TASK> The answer required is how many lines of the following entries contain the word "disponibili", with no other words.

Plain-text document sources

**********

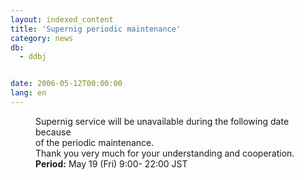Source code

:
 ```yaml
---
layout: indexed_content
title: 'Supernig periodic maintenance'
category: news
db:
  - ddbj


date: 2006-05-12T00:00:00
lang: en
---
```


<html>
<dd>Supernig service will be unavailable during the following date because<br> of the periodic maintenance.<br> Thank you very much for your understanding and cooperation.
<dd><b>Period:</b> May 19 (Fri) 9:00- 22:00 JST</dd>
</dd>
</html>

**********

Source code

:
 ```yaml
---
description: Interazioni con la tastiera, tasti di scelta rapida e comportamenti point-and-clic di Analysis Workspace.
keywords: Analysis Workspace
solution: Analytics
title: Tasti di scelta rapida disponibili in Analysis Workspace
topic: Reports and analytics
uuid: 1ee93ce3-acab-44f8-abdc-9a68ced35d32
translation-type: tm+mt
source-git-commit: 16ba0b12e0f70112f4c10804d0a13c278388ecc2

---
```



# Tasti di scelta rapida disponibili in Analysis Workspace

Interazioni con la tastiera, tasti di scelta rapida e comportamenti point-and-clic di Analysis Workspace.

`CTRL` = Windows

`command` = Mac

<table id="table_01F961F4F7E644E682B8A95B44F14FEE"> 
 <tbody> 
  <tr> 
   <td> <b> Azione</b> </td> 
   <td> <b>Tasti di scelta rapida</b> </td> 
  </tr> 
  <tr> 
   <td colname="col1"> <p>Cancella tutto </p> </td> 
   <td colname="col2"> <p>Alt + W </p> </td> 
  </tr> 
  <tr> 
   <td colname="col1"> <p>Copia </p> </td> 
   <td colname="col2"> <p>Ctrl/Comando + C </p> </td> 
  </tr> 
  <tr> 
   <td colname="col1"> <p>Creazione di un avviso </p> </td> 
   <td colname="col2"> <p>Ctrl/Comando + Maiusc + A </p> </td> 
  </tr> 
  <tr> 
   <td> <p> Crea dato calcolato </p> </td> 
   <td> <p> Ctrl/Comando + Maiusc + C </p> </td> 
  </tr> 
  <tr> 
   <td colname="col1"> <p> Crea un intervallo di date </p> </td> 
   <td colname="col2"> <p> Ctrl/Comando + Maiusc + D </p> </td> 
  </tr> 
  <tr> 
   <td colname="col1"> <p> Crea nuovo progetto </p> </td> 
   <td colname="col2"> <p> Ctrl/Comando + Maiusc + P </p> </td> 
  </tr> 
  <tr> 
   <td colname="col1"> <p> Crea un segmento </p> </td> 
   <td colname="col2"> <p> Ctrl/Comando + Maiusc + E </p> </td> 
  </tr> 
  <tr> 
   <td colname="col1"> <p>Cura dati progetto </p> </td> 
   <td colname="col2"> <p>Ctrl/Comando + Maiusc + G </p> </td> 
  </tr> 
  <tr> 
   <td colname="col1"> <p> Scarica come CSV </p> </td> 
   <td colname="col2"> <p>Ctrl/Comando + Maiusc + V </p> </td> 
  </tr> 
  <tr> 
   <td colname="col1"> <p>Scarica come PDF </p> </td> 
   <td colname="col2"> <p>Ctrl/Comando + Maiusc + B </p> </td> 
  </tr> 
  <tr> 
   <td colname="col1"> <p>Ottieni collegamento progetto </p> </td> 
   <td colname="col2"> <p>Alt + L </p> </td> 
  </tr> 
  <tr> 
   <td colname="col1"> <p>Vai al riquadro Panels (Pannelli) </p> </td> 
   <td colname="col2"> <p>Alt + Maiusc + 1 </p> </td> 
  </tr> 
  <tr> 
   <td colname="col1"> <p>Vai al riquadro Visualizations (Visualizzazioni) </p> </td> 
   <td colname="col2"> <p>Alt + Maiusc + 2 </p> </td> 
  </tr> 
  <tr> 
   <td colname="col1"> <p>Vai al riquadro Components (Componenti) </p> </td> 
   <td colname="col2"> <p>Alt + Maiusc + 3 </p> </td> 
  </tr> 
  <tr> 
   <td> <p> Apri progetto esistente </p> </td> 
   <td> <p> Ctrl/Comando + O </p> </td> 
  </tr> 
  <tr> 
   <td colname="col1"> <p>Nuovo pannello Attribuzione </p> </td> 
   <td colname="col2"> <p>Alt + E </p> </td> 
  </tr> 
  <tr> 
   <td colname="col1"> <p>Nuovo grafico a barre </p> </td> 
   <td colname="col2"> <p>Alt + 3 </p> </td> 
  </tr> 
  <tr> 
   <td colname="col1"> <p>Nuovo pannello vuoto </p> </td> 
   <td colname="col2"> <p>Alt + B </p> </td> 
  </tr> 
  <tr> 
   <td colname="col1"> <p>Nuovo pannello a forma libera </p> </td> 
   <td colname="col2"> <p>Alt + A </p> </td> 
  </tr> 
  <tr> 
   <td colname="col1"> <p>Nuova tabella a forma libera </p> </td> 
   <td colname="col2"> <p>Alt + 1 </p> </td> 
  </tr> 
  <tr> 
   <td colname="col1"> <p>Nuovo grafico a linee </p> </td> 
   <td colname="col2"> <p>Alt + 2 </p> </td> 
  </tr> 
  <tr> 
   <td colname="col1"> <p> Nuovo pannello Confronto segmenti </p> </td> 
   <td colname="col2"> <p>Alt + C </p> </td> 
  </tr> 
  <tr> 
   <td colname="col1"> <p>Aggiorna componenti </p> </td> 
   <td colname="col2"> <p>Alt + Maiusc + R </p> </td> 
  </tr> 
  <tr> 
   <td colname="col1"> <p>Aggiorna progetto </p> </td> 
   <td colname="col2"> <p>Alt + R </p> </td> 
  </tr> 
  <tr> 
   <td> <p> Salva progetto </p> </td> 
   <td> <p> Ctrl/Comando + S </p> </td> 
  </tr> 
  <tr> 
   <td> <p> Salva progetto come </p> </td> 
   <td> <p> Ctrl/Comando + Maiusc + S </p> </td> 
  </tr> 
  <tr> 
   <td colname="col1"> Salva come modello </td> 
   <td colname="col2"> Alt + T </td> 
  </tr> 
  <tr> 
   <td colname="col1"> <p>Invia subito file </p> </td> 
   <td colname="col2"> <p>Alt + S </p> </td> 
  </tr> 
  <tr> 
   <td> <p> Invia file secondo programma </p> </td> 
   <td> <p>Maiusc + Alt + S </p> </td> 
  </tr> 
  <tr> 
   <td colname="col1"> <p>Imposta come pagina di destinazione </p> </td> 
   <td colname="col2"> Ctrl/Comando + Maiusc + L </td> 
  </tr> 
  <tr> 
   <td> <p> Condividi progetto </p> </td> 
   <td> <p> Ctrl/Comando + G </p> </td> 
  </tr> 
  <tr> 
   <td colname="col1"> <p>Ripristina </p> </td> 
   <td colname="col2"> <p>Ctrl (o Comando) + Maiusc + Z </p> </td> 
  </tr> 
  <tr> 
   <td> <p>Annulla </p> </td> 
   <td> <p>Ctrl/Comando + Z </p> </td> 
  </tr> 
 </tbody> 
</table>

**********

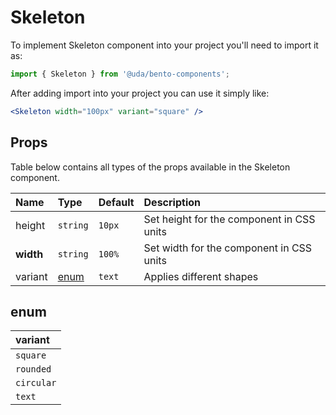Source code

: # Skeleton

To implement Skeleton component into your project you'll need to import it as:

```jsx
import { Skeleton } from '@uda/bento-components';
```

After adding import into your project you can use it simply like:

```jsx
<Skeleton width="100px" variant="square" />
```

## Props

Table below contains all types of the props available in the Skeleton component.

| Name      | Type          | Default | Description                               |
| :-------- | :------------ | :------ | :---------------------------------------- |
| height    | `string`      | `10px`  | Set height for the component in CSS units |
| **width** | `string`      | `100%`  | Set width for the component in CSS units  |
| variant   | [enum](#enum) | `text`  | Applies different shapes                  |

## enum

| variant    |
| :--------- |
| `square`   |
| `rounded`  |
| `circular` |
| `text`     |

**********

ANSWER BELOW> 2